The present invention relates to techniques for controlling input/output signaling speed of network elements in telecommunications networks with varying usage levels.
This section is intended to provide a background or context to the invention disclosed below. The description herein may include concepts that could be pursued, but are not necessarily ones that have been previously conceived, implemented or described. Therefore, unless otherwise explicitly indicated herein, what is described in this section is not prior art to the description in this application and is not admitted to be prior art by inclusion in this section.
Many packet-based telecommunications networks exhibit bursty or inconsistent traffic levels. Typically, a network may be relatively empty when handling average or typical levels of traffic. However, the same network may suffer congestion when handling peak levels of traffic. The issue may be especially severe in the environment of a data center, such as a cloud datacenter that may host diverse applications, mixing workloads that require small predictable latency with others requiring large sustained throughput. For example, many cloud or distributed computing networks may be under-utilized, having average link utilizations of 5-20%, with many typically under 10% average utilization. For example, such underused links could become potential ‘donors’ from a thermal TDP perspective. These same, or other, often under-utilized resources may occasionally become overbooked—hence potential TDP ‘borrowers/receivers’ that need, e.g., 110-200% faster TRANSMISSION/TX rates for limited periods—to avoid being hotspots or bottlenecks during brief congestive traffic events that may have significant financial consequences on users of the network, such as datacenter tenants and operators. This may lead to more over-provisioning and average under-utilizations, while still not solving the congestion during peak utilization.
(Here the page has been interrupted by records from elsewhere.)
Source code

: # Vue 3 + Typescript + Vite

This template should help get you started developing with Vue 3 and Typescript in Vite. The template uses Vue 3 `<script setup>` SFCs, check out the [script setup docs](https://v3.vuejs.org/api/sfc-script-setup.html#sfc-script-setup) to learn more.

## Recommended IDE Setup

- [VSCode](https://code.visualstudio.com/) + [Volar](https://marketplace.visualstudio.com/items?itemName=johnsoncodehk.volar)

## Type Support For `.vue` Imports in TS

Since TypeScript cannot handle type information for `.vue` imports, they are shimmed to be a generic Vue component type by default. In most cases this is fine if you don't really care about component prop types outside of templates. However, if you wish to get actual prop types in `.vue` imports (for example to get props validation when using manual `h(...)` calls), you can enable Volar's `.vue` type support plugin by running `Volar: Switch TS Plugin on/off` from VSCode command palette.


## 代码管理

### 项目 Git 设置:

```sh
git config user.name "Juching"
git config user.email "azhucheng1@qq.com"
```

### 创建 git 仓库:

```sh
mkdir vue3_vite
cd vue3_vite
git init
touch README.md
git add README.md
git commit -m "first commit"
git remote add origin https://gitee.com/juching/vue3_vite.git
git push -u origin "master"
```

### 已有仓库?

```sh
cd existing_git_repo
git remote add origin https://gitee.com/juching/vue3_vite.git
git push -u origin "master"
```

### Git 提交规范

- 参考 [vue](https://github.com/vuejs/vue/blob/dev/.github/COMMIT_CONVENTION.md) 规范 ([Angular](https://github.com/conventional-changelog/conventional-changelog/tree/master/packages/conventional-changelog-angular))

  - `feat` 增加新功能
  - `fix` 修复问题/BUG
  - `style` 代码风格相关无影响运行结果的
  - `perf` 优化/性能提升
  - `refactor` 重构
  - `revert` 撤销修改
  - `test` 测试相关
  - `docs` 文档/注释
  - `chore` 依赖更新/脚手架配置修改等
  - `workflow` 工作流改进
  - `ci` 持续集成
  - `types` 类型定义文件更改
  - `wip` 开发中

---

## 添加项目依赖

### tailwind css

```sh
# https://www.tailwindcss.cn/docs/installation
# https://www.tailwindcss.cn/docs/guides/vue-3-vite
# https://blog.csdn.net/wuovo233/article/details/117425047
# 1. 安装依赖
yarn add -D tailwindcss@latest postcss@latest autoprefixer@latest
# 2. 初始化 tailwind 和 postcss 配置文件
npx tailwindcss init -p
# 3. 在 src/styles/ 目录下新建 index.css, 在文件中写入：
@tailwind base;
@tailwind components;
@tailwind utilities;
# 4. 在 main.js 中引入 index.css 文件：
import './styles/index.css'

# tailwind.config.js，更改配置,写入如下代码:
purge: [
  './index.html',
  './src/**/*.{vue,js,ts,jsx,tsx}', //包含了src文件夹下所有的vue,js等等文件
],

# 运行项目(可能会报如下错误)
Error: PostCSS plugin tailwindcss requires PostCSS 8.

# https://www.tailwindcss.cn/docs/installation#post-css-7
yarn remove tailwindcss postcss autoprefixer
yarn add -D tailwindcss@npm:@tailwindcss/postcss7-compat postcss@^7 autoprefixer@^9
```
Further, network traffic, such as that involved in cloud datacenter or other datacenter applications, may be becoming increasingly bursty due to the increasing usage of bursty applications. For example, applications themselves may be becoming increasingly bursty. Likewise, new processors may support interrupt coalescing, in which interrupt processing is delayed until a certain amount of processing is pending, which may lead to larger bursts of traffic when the interrupts are finally processed. Further, much network traffic may involve relatively small, but frequent, units of network traffic, but may be very latency sensitive.
Conventional schemes for handling bursty traffic may operate relatively slowly and may interfere with the peak traffic and may compromise performance agreements. A need arises for a technique that may provide improved handling of communication characteristics, such as burstiness, latency-sensitive applications, bandwidth-sensitive applications, etc., to improve peak performance while not compromising other characteristics, such as thermal design power of the input/output chip packages.